LISTED ENTRIES section start
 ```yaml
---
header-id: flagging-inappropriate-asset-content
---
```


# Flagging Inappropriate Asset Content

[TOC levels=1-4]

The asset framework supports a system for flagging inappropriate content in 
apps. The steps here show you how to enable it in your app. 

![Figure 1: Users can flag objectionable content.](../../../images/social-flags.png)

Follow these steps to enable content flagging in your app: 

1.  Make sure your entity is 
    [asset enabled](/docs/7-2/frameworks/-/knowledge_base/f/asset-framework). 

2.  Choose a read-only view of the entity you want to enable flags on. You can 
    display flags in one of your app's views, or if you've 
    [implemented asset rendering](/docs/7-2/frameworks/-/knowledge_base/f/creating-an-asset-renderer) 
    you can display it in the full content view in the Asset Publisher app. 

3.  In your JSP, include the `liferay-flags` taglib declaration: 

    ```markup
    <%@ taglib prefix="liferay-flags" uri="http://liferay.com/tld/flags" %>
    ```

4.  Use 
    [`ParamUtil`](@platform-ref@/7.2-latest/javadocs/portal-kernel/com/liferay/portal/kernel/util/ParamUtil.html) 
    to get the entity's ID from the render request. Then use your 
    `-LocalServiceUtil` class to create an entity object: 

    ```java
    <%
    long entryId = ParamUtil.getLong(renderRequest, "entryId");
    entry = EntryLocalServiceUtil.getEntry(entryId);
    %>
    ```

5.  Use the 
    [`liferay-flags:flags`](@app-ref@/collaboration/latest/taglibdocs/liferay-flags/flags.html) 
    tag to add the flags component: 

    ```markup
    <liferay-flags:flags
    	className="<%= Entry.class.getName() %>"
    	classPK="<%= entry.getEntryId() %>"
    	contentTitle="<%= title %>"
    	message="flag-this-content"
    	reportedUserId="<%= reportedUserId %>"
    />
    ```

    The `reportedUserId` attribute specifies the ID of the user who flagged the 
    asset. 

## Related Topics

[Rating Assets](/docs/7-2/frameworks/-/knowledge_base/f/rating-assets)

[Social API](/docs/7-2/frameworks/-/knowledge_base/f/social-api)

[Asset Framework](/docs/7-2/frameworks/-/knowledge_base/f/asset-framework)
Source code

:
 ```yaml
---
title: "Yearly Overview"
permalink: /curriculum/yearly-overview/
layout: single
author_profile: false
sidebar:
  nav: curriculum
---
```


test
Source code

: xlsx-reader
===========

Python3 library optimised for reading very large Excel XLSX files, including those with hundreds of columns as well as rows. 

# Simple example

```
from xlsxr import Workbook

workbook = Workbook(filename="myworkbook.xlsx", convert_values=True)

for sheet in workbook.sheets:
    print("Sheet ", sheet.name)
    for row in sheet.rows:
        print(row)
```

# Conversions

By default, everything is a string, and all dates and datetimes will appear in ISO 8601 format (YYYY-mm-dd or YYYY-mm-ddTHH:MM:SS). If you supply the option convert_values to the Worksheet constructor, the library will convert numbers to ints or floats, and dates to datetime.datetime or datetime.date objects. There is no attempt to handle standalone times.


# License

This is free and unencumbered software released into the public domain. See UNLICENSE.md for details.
LISTED ENTRIES section end
EXERCISE DIRECTIONS
Begin with the line above that has "to get the entity's" and continue through the line that has "## Related Topics", setting each one down exactly. Stop there.

TASK ANSWER
    to get the entity's ID from the render request. Then use your 
    `-LocalServiceUtil` class to create an entity object: 

    ```java
    <%
    long entryId = ParamUtil.getLong(renderRequest, "entryId");
    entry = EntryLocalServiceUtil.getEntry(entryId);
    %>
    ```

5.  Use the 
    [`liferay-flags:flags`](@app-ref@/collaboration/latest/taglibdocs/liferay-flags/flags.html) 
    tag to add the flags component: 

    ```markup
    <liferay-flags:flags
    	className="<%= Entry.class.getName() %>"
    	classPK="<%= entry.getEntryId() %>"
    	contentTitle="<%= title %>"
    	message="flag-this-content"
    	reportedUserId="<%= reportedUserId %>"
    />
    ```

    The `reportedUserId` attribute specifies the ID of the user who flagged the 
    asset. 

## Related Topics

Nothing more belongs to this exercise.